About this task –
Lift out all lines below that contain "Week".

Exercise data –

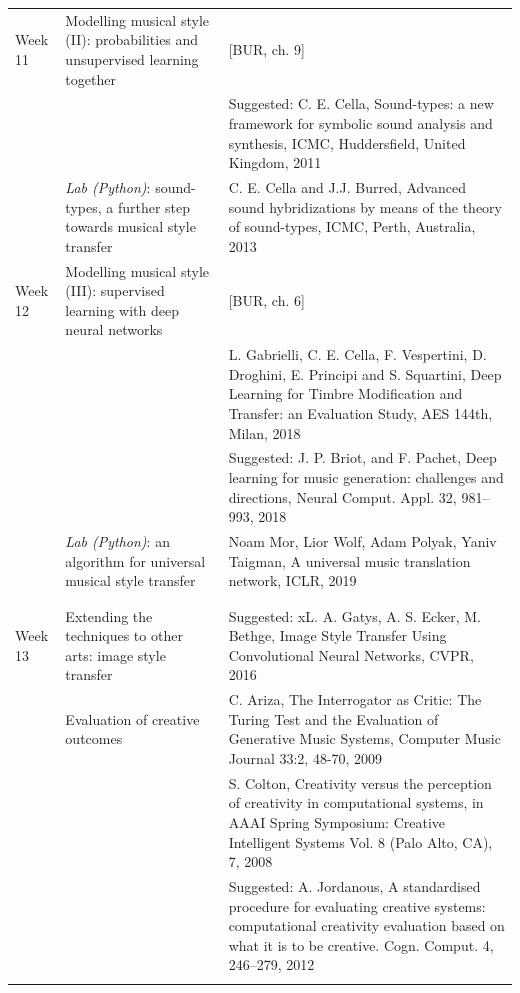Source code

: \documentclass[letterpaper]{inzane_syllabus} %
\begin{document}
\begin{center}
\begin{tabularx}{\textwidth}{p{2cm}p{8cm} @{\hskip 0.5cm} p{9.5cm}}
Week 11 & Modelling musical style (II): probabilities and unsupervised learning together & [BUR, ch. 9] \\

& & Suggested: C. E. Cella, Sound-types: a new framework for symbolic sound analysis and synthesis, ICMC, Huddersfield, United Kingdom, 2011 \\

&\emph{Lab (Python)}: sound-types, a further step towards musical style transfer & C. E. Cella and J.J. Burred, Advanced sound hybridizations by means of the theory of sound-types, ICMC, Perth, Australia, 2013 \\

\arrayrulecolor{maingray}\hline
Week 12 & Modelling musical style (III): supervised learning with deep neural networks &  [BUR, ch. 6] \\
& &  L. Gabrielli, C. E. Cella, F. Vespertini, D. Droghini, E. Principi and S. Squartini, Deep Learning for Timbre Modification and Transfer: an Evaluation Study, AES 144th, Milan, 2018 \\
& & Suggested: J. P. Briot, and F. Pachet, Deep learning for music generation: challenges and directions, Neural Comput. Appl. 32, 981–993, 2018 \\

&\emph{ Lab (Python)}: an algorithm for universal musical style transfer &   Noam Mor, Lior Wolf, Adam Polyak, Yaniv Taigman, A universal music translation network, ICLR, 2019 \\
& & \\ 

\arrayrulecolor{myCOLOR}\hline
\multicolumn{2}{l}{\textbf{\textcolor{myCOLOR}{\large MODULE 3: Connections}}} \\
\hline
\arrayrulecolor{maingray}\hline

Week 13 & Extending the techniques to other arts: image style transfer & Suggested: xL. A. Gatys, A. S. Ecker, M. Bethge, Image Style Transfer Using Convolutional Neural Networks, CVPR, 2016 \\ 
&Evaluation of creative outcomes & C. Ariza, The Interrogator as Critic: The Turing Test and the Evaluation of Generative Music Systems, Computer Music Journal 33:2, 48-70, 2009  \\
& & S. Colton, Creativity versus the perception of creativity in computational systems, in AAAI Spring Symposium: Creative Intelligent Systems Vol. 8 (Palo Alto, CA), 7, 2008 \\
& & Suggested: A. Jordanous, A standardised procedure for evaluating creative systems:
computational creativity evaluation based on what it is to be creative. Cogn. Comput. 4, 246–279, 2012 \\
\arrayrulecolor{maingray}\hline


\end{tabularx}
\end{center}
\end{document}
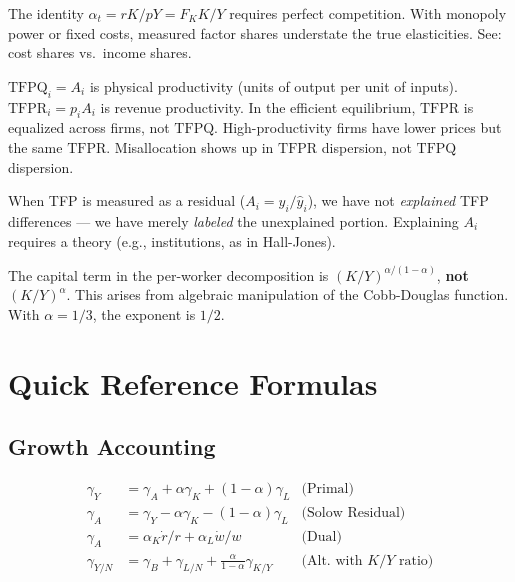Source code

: \documentclass[a4paper,11pt]{article}
\newcommand{\TFPR}{\mathrm{TFPR}}
\newcommand{\TFPQ}{\mathrm{TFPQ}}
\newcommand{\gA}{\gamma_{A}}
\newcommand{\gY}{\gamma_{Y}}
\newcommand{\gK}{\gamma_{K}}
\newcommand{\gL}{\gamma_{L}}
\begin{document}
\begin{pitfallbox}[title={Pitfall 4: Factor Shares $\neq$ Output Elasticities Under Market Power}]
The identity $\alpha_t = rK/pY = F_K K/Y$ requires perfect competition. With monopoly power or fixed costs, measured factor shares understate the true elasticities. See: cost shares vs.\ income shares.
\end{pitfallbox}

\begin{pitfallbox}[title={Pitfall 5: TFPQ vs.\ TFPR Confusion}]
$\TFPQ_i = A_i$ is physical productivity (units of output per unit of inputs). $\TFPR_i = p_i A_i$ is revenue productivity. In the efficient equilibrium, $\TFPR$ is equalized across firms, not $\TFPQ$. High-productivity firms have lower prices but the same $\TFPR$. Misallocation shows up in $\TFPR$ dispersion, not $\TFPQ$ dispersion.
\end{pitfallbox}

\begin{pitfallbox}[title={Pitfall 6: Development Accounting Residual Is NOT ``Explained''}]
When TFP is measured as a residual ($A_i = y_i / \hat{y}_i$), we have not \textit{explained} TFP differences --- we have merely \textit{labeled} the unexplained portion. Explaining $A_i$ requires a theory (e.g., institutions, as in Hall-Jones).
\end{pitfallbox}

\begin{pitfallbox}[title={Pitfall 7: Forgetting $\alpha/(1-\alpha)$ Exponent in HJ Decomposition}]
The capital term in the per-worker decomposition is $(K/Y)^{\alpha/(1-\alpha)}$, \textbf{not} $(K/Y)^\alpha$. This arises from algebraic manipulation of the Cobb-Douglas function. With $\alpha = 1/3$, the exponent is $1/2$.
\end{pitfallbox}

\clearpage

\section{Quick Reference Formulas}

\subsection*{Growth Accounting}
\begin{align*}
\gY &= \gA + \alpha \gK + (1-\alpha)\gL & \text{(Primal)} \\
\gA &= \gY - \alpha \gK - (1-\alpha)\gL & \text{(Solow Residual)} \\
\gA &= \alpha_K \dot{r}/r + \alpha_L \dot{w}/w & \text{(Dual)} \\
\gamma_{Y/N} &= \gamma_B + \gamma_{L/N} + \tfrac{\alpha}{1-\alpha}\gamma_{K/Y} & \text{(Alt. with $K/Y$ ratio)}
\end{align*}
\end{document}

Solution to this exercise –
Week 11 & Modelling musical style (II): probabilities and unsupervised learning together & [BUR, ch. 9] \\
Week 12 & Modelling musical style (III): supervised learning with deep neural networks &  [BUR, ch. 6] \\
Week 13 & Extending the techniques to other arts: image style transfer & Suggested: xL. A. Gatys, A. S. Ecker, M. Bethge, Image Style Transfer Using Convolutional Neural Networks, CVPR, 2016 \\ 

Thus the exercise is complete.